* Assignment *
Faithfully repeat all of the records, as they are written below.

####################

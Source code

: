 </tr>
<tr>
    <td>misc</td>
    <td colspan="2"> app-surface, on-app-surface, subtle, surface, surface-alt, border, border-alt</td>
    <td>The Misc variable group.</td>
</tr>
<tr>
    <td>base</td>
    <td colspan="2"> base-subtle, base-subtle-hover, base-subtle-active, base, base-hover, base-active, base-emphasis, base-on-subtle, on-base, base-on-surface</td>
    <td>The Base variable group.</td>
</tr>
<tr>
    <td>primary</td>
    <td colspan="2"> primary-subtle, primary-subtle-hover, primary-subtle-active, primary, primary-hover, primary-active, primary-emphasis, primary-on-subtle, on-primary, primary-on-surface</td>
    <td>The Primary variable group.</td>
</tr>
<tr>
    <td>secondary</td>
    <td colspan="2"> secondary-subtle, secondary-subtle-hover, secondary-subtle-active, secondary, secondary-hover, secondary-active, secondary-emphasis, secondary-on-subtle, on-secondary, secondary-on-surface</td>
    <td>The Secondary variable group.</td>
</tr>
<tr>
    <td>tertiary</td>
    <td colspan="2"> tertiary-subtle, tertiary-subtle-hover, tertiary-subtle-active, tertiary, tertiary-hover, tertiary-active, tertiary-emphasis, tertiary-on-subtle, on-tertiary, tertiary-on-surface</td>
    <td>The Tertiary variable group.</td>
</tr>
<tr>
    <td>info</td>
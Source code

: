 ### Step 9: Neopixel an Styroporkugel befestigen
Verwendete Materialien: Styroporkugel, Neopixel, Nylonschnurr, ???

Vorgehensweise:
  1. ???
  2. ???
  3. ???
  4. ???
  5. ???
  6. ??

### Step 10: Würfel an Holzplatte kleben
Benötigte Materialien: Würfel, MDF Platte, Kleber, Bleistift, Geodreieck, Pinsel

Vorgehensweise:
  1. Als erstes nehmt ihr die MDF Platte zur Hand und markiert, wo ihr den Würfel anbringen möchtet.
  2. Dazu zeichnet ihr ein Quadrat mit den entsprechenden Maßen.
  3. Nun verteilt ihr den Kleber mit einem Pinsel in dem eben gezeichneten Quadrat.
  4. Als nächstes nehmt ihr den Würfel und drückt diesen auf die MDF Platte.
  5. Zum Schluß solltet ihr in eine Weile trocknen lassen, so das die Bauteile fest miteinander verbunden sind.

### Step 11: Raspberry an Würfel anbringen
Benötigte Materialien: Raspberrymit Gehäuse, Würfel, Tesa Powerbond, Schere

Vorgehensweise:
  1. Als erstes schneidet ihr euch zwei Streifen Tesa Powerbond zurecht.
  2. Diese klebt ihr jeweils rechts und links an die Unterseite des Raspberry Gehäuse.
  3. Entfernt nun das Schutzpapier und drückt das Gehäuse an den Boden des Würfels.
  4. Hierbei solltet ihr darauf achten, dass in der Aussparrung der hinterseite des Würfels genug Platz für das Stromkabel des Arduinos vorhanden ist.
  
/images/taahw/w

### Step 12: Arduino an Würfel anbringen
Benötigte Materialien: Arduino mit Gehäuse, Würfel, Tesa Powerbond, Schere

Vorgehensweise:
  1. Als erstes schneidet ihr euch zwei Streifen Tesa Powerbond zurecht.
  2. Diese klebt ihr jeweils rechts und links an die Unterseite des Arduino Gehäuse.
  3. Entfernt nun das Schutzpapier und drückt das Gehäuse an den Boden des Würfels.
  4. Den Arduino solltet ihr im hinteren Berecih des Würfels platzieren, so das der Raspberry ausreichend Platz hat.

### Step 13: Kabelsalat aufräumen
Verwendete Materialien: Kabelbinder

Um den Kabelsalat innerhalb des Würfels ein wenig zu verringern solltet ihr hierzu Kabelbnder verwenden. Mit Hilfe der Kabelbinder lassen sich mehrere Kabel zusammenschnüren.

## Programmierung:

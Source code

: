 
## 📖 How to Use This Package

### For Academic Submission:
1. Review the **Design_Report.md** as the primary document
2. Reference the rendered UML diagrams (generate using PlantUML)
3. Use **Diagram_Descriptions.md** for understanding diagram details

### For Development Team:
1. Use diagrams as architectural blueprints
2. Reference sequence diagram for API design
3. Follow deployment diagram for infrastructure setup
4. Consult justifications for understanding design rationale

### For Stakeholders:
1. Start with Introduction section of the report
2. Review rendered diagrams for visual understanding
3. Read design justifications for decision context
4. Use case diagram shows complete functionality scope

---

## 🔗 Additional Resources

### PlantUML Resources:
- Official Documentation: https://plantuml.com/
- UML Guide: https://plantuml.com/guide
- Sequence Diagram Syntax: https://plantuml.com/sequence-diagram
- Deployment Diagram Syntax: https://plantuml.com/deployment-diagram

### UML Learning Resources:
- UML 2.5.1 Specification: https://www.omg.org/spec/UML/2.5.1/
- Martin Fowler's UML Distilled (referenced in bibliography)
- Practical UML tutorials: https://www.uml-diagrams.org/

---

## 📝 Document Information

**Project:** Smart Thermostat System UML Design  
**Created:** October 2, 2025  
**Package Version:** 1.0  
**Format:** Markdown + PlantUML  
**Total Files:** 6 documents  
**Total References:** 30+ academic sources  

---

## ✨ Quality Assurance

####################

* Your response *
Source code

: </tr>
<tr>
    <td>misc</td>
    <td colspan="2"> app-surface, on-app-surface, subtle, surface, surface-alt, border, border-alt</td>
    <td>The Misc variable group.</td>
</tr>
<tr>
    <td>base</td>
    <td colspan="2"> base-subtle, base-subtle-hover, base-subtle-active, base, base-hover, base-active, base-emphasis, base-on-subtle, on-base, base-on-surface</td>
    <td>The Base variable group.</td>
</tr>
<tr>
    <td>primary</td>
    <td colspan="2"> primary-subtle, primary-subtle-hover, primary-subtle-active, primary, primary-hover, primary-active, primary-emphasis, primary-on-subtle, on-primary, primary-on-surface</td>
    <td>The Primary variable group.</td>
</tr>
<tr>
    <td>secondary</td>
    <td colspan="2"> secondary-subtle, secondary-subtle-hover, secondary-subtle-active, secondary, secondary-hover, secondary-active, secondary-emphasis, secondary-on-subtle, on-secondary, secondary-on-surface</td>
    <td>The Secondary variable group.</td>
</tr>
<tr>
    <td>tertiary</td>
    <td colspan="2"> tertiary-subtle, tertiary-subtle-hover, tertiary-subtle-active, tertiary, tertiary-hover, tertiary-active, tertiary-emphasis, tertiary-on-subtle, on-tertiary, tertiary-on-surface</td>
    <td>The Tertiary variable group.</td>
</tr>
<tr>
    <td>info</td>
Source code

: ### Step 9: Neopixel an Styroporkugel befestigen
Verwendete Materialien: Styroporkugel, Neopixel, Nylonschnurr, ???

Vorgehensweise:
  1. ???
  2. ???
  3. ???
  4. ???
  5. ???
  6. ??

### Step 10: Würfel an Holzplatte kleben
Benötigte Materialien: Würfel, MDF Platte, Kleber, Bleistift, Geodreieck, Pinsel

Vorgehensweise:
  1. Als erstes nehmt ihr die MDF Platte zur Hand und markiert, wo ihr den Würfel anbringen möchtet.
  2. Dazu zeichnet ihr ein Quadrat mit den entsprechenden Maßen.
  3. Nun verteilt ihr den Kleber mit einem Pinsel in dem eben gezeichneten Quadrat.
  4. Als nächstes nehmt ihr den Würfel und drückt diesen auf die MDF Platte.
  5. Zum Schluß solltet ihr in eine Weile trocknen lassen, so das die Bauteile fest miteinander verbunden sind.

### Step 11: Raspberry an Würfel anbringen
Benötigte Materialien: Raspberrymit Gehäuse, Würfel, Tesa Powerbond, Schere

Vorgehensweise:
  1. Als erstes schneidet ihr euch zwei Streifen Tesa Powerbond zurecht.
  2. Diese klebt ihr jeweils rechts und links an die Unterseite des Raspberry Gehäuse.
  3. Entfernt nun das Schutzpapier und drückt das Gehäuse an den Boden des Würfels.
  4. Hierbei solltet ihr darauf achten, dass in der Aussparrung der hinterseite des Würfels genug Platz für das Stromkabel des Arduinos vorhanden ist.
  
/images/taahw/w

### Step 12: Arduino an Würfel anbringen
Benötigte Materialien: Arduino mit Gehäuse, Würfel, Tesa Powerbond, Schere

Vorgehensweise:
  1. Als erstes schneidet ihr euch zwei Streifen Tesa Powerbond zurecht.
  2. Diese klebt ihr jeweils rechts und links an die Unterseite des Arduino Gehäuse.
  3. Entfernt nun das Schutzpapier und drückt das Gehäuse an den Boden des Würfels.
  4. Den Arduino solltet ihr im hinteren Berecih des Würfels platzieren, so das der Raspberry ausreichend Platz hat.

### Step 13: Kabelsalat aufräumen
Verwendete Materialien: Kabelbinder

Um den Kabelsalat innerhalb des Würfels ein wenig zu verringern solltet ihr hierzu Kabelbnder verwenden. Mit Hilfe der Kabelbinder lassen sich mehrere Kabel zusammenschnüren.

## Programmierung:

Source code

: 
## 📖 How to Use This Package

### For Academic Submission:
1. Review the **Design_Report.md** as the primary document
2. Reference the rendered UML diagrams (generate using PlantUML)
3. Use **Diagram_Descriptions.md** for understanding diagram details

### For Development Team:
1. Use diagrams as architectural blueprints
2. Reference sequence diagram for API design
3. Follow deployment diagram for infrastructure setup
4. Consult justifications for understanding design rationale

### For Stakeholders:
1. Start with Introduction section of the report
2. Review rendered diagrams for visual understanding
3. Read design justifications for decision context
4. Use case diagram shows complete functionality scope

---

## 🔗 Additional Resources

### PlantUML Resources:
- Official Documentation: https://plantuml.com/
- UML Guide: https://plantuml.com/guide
- Sequence Diagram Syntax: https://plantuml.com/sequence-diagram
- Deployment Diagram Syntax: https://plantuml.com/deployment-diagram

### UML Learning Resources:
- UML 2.5.1 Specification: https://www.omg.org/spec/UML/2.5.1/
- Martin Fowler's UML Distilled (referenced in bibliography)
- Practical UML tutorials: https://www.uml-diagrams.org/

---

## 📝 Document Information

**Project:** Smart Thermostat System UML Design  
**Created:** October 2, 2025  
**Package Version:** 1.0  
**Format:** Markdown + PlantUML  
**Total Files:** 6 documents  
**Total References:** 30+ academic sources  

---

## ✨ Quality Assurance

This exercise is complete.